• _Dataset records_:
========================================================================

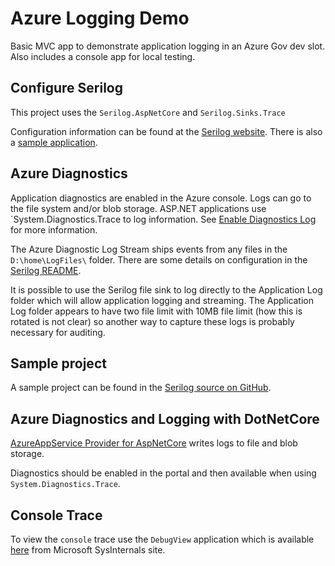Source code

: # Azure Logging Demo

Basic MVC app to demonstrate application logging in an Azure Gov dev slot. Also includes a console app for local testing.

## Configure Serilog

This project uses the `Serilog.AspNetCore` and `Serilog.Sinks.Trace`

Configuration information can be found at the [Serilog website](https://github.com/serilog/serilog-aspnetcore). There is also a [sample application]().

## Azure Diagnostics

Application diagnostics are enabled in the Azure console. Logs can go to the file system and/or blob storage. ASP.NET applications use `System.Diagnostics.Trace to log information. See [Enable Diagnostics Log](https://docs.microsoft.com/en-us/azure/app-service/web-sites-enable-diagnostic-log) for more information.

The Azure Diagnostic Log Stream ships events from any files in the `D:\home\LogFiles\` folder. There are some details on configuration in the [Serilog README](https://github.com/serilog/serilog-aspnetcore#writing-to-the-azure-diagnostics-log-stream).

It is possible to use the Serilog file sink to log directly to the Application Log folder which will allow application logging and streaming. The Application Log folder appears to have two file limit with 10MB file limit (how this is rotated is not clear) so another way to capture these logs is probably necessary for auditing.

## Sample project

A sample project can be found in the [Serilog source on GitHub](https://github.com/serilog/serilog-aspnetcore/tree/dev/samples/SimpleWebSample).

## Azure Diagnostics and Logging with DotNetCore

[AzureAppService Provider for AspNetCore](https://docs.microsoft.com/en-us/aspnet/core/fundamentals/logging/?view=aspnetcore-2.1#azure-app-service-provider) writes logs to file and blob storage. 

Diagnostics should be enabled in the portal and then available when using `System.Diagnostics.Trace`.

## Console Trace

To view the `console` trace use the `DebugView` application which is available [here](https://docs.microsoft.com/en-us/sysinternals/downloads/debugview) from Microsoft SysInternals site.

========================================================================

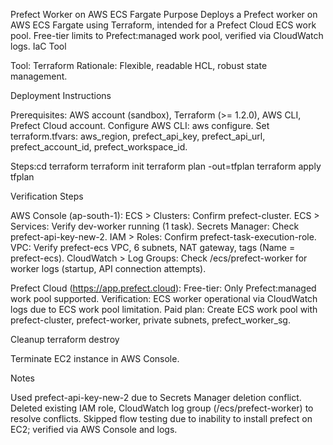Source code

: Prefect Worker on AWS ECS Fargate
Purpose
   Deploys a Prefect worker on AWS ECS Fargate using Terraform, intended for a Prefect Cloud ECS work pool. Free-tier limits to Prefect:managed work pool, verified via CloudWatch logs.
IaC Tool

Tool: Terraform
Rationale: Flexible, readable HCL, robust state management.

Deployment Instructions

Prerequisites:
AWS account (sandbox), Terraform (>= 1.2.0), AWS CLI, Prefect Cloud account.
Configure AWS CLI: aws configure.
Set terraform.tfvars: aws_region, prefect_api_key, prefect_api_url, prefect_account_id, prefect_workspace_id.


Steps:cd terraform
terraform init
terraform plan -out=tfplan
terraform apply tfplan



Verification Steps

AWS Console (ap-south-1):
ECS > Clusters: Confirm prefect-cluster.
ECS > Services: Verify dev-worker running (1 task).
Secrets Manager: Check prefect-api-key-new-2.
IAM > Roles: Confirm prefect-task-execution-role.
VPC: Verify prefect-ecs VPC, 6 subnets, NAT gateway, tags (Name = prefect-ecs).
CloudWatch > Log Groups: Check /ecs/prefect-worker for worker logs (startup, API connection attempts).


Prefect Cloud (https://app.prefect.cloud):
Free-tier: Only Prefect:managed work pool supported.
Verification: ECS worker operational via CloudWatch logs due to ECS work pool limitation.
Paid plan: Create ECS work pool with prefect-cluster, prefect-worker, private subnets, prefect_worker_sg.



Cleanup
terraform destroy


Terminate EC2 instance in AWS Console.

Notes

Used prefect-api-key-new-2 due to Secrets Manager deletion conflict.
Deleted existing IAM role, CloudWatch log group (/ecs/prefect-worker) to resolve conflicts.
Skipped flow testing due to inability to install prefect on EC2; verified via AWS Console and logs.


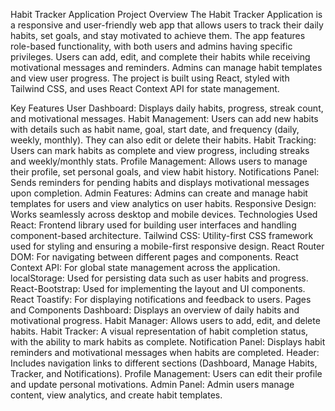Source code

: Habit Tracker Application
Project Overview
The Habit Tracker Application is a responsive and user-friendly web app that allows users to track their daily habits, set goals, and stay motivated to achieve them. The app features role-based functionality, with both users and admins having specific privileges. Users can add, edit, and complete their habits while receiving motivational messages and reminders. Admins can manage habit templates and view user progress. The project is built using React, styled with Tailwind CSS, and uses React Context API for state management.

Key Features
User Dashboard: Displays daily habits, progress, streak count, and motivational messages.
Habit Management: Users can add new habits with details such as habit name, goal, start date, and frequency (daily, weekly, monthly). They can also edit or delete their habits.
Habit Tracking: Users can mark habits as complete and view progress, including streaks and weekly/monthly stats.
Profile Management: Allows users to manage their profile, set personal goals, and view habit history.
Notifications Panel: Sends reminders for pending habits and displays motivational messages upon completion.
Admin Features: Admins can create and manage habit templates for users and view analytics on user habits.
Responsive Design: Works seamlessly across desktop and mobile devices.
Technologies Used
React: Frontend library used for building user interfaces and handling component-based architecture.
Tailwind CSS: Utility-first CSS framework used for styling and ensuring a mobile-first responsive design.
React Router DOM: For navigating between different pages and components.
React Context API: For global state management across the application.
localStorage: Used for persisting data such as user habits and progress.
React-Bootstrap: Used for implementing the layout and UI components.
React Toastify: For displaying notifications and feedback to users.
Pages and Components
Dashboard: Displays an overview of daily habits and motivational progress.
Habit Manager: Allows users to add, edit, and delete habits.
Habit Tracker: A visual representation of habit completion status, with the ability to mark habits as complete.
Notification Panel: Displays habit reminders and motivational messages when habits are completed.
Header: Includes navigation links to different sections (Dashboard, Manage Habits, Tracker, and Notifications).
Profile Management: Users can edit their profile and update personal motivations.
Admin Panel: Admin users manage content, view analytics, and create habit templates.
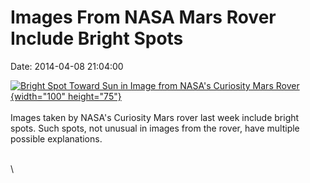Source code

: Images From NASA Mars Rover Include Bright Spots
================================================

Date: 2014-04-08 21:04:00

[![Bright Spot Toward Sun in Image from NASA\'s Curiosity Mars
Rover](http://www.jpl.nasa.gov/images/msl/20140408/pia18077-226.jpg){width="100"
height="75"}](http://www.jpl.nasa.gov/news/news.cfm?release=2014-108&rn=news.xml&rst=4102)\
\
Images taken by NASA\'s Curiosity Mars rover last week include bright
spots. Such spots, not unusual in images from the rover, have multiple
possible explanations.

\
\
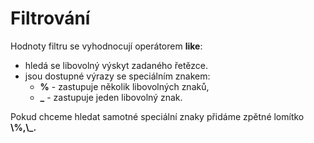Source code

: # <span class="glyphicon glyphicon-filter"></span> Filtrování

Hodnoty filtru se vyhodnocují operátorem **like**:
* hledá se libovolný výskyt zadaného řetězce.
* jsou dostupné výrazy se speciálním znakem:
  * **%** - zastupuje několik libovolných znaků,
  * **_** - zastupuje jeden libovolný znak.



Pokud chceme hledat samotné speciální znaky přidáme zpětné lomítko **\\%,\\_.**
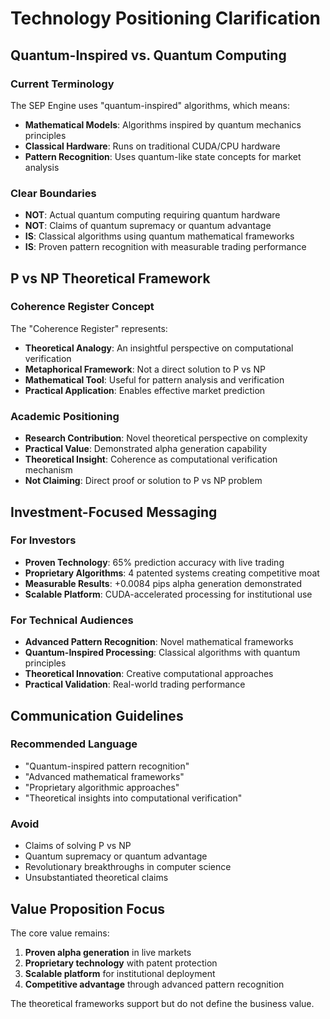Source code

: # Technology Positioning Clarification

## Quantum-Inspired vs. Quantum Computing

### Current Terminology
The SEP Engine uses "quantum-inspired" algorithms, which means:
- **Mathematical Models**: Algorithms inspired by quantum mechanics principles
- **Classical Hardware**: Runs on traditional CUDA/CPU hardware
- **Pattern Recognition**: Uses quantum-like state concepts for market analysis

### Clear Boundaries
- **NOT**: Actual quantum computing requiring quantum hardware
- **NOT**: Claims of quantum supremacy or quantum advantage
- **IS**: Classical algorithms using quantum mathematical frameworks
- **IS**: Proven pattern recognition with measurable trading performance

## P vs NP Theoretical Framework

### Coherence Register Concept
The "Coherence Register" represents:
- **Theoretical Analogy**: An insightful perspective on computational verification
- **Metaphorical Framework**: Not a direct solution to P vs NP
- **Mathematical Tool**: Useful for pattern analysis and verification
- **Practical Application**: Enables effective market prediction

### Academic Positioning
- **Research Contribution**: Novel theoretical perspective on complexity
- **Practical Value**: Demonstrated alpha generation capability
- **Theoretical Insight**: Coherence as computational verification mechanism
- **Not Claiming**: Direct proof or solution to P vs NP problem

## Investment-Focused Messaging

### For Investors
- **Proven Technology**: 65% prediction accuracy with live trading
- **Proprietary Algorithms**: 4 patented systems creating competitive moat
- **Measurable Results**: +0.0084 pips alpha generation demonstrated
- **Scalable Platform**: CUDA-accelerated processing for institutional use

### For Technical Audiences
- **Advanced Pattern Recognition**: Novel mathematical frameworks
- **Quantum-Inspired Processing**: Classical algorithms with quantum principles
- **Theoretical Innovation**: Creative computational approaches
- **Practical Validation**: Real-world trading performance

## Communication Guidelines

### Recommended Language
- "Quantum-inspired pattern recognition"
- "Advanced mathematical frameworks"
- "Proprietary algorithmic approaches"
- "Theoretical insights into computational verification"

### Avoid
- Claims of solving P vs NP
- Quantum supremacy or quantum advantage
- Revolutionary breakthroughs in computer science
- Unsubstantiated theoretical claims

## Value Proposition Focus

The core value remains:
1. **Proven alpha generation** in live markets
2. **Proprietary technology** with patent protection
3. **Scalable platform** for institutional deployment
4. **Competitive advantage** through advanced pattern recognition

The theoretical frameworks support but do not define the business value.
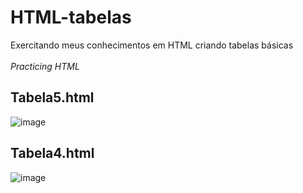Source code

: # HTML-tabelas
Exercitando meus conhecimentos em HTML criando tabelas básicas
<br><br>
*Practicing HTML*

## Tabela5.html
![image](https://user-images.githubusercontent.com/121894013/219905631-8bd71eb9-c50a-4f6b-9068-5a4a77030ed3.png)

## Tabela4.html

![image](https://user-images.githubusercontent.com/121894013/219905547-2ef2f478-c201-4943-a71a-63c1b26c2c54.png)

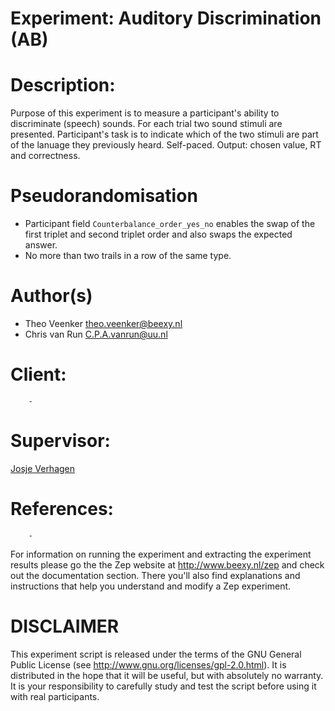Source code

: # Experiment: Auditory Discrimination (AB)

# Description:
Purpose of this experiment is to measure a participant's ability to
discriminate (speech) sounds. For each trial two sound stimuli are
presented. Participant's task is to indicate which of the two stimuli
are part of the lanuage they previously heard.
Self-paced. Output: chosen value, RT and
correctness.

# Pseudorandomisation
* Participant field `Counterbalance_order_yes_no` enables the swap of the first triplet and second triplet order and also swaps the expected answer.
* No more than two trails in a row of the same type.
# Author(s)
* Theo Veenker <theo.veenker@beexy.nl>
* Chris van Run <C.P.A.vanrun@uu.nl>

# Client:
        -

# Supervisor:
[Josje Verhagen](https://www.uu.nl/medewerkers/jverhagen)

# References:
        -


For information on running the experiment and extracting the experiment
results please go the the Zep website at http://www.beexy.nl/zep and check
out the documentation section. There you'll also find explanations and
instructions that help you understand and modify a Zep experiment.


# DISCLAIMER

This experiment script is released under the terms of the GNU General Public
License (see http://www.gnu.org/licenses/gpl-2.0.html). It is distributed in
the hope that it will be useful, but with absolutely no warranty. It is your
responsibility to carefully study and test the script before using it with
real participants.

========================================================================

• _Task to carry out_: Single out each line of the records above with the string "based" in it, and copy it.

• _Exercise answer_:
The Habit Tracker Application is a responsive and user-friendly web app that allows users to track their daily habits, set goals, and stay motivated to achieve them. The app features role-based functionality, with both users and admins having specific privileges. Users can add, edit, and complete their habits while receiving motivational messages and reminders. Admins can manage habit templates and view user progress. The project is built using React, styled with Tailwind CSS, and uses React Context API for state management.
React: Frontend library used for building user interfaces and handling component-based architecture.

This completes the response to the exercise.